Change is not easy.  When an emerging technology makes it’s presence on a project, and it proves to be valuable, it is not easily adopted. You may ask yourself, “Why?” Unfortunately, this question cannot be easily answered.  If a solution is disruptive, there could be any number of reasons why. Often times there is certain level of discomfort that comes with disruption or change even though we know these events will eventually happen.  Discomfort can be minimized with an effective plan for implementing and managing new innovation.
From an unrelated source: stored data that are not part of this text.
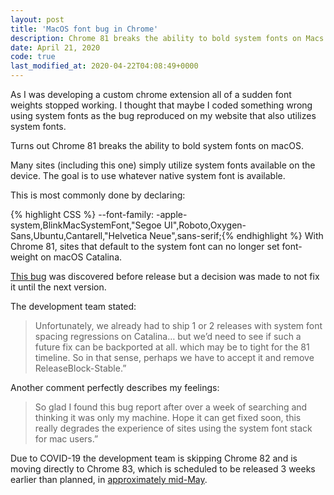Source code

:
 ```yaml
---
layout: post
title: 'MacOS font bug in Chrome'
description: Chrome 81 breaks the ability to bold system fonts on Macs
date: April 21, 2020
code: true
last_modified_at: 2020-04-22T04:08:49+0000
---
```


As I was developing a custom chrome extension all of a sudden font weights stopped working. I thought that maybe I coded something wrong using system fonts as the bug reproduced on my website that also utilizes system fonts.

Turns out Chrome 81 breaks the ability to bold system fonts on macOS.

Many sites (including this one) simply utilize system fonts available on the device. The goal is to use whatever native system font is available. 

This is most commonly done by declaring:  

{% highlight CSS %}
--font-family: -apple-system,BlinkMacSystemFont,"Segoe UI",Roboto,Oxygen-Sans,Ubuntu,Cantarell,"Helvetica Neue",sans-serif;​{% endhighlight %}
With Chrome 81, sites that default to the system font can no longer set font-weight on macOS Catalina.

[This bug](https://bugs.chromium.org/p/chromium/issues/detail?id=1057654#c35) was discovered before release but a decision was made to not fix it until the next version. 

The development team stated:  
>Unfortunately, we already had to ship 1 or 2 releases with system font spacing regressions on Catalina… but we’d need to see if such a future fix can be backported at all. which may be to tight for the 81 timeline. So in that sense, perhaps we have to accept it and remove ReleaseBlock-Stable.”

Another comment perfectly describes my feelings:  
> So glad I found this bug report after over a week of searching and thinking it was only my machine. Hope it can get fixed soon, this really degrades the experience of sites using the system font stack for mac users.”

Due to COVID-19 the development team is skipping Chrome 82 and is moving directly to Chrome 83, which is scheduled to be released 3 weeks earlier than planned, in [approximately mid-May](https://developers.google.com/web/updates/2020/04/nic81).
Embracing Construction Technology

Rudolph and Sletten Technology Forum, June 26, 2015

The following describes our approach to creating a culture that embraces innovation:

  1. A Top-Down Approach to Innovation: Leadership should be familiar with innovative thinking and understand how to lead innovative project teams. Managers need to also lead innovative teams.  Individuals need to think innovatively. Anyone can innovate, it simply takes a culture that promotes this thinking from the top down.
  2. Determine the Level of Disruption: A disruptive technology has real value. It begins with a business model that addresses how to realize technology’s value. Asking hard-hitting questions can make or break true transformation. Questions may cover the company’s existing technologies, markets, shifting client demands, new industry trends, and competition. Well-thought answers to these questions will ultimately determine at what level your company will disrupted.
  3. Beta Test and Collaboratively Discuss Performance: In our case, a construction firm has many things to consider. For example, does the technology disrupt the office and/or field operations? Is it a hardware, software, or mobile app solution? Who are the key users? How do they use the technology? What are the pros and cons? Do metrics exist? All this information can be captured in a technology matrix to evaluate the right business direction. A collaborative discussion on the benefits and barriers will help to develop the business model to ultimately support the transformation. 
  4. Consider Project Requirements and Stakeholders.  Every project brings together a number of stakeholders including the engineer, architect, general contractor, and project consultants. Let’s assume your company successfully adopted a transformational technology. It is important to also make other considerations.  Will the innovation support projects of varying size and scope?  Will clients buy into adopting this technology on the project? What are the project advantages, disadvantages? Will it be an added cost to the client? What is the overall value? Will other project stakeholders adopt the technology for the project?  Are there technologies your stakeholders prefer? What hardware or bandwidth will be required to run technology on an active jobsite? How will files be shared, managed throughout the project’s lifetime? Will there be security levels for files sharing? Needless to say, there are many external areas to consider.
  5. Understanding of and Ability to Implement: Transformation requires providing an understanding of the technology and a pathway for implementation. In order to realize the true value of technology, best practices need to be memorialized to ensure work is done efficiently and uniformly.  Best practices can be initially sketched in notebook. Training can then be developed from a set of team-approved processes.  Reaffirm with supportive materials. Post these materials in a common place, or an Intranet.  Create forums for internal social exchange.  Capture these exchanges for continued training, dialog and development.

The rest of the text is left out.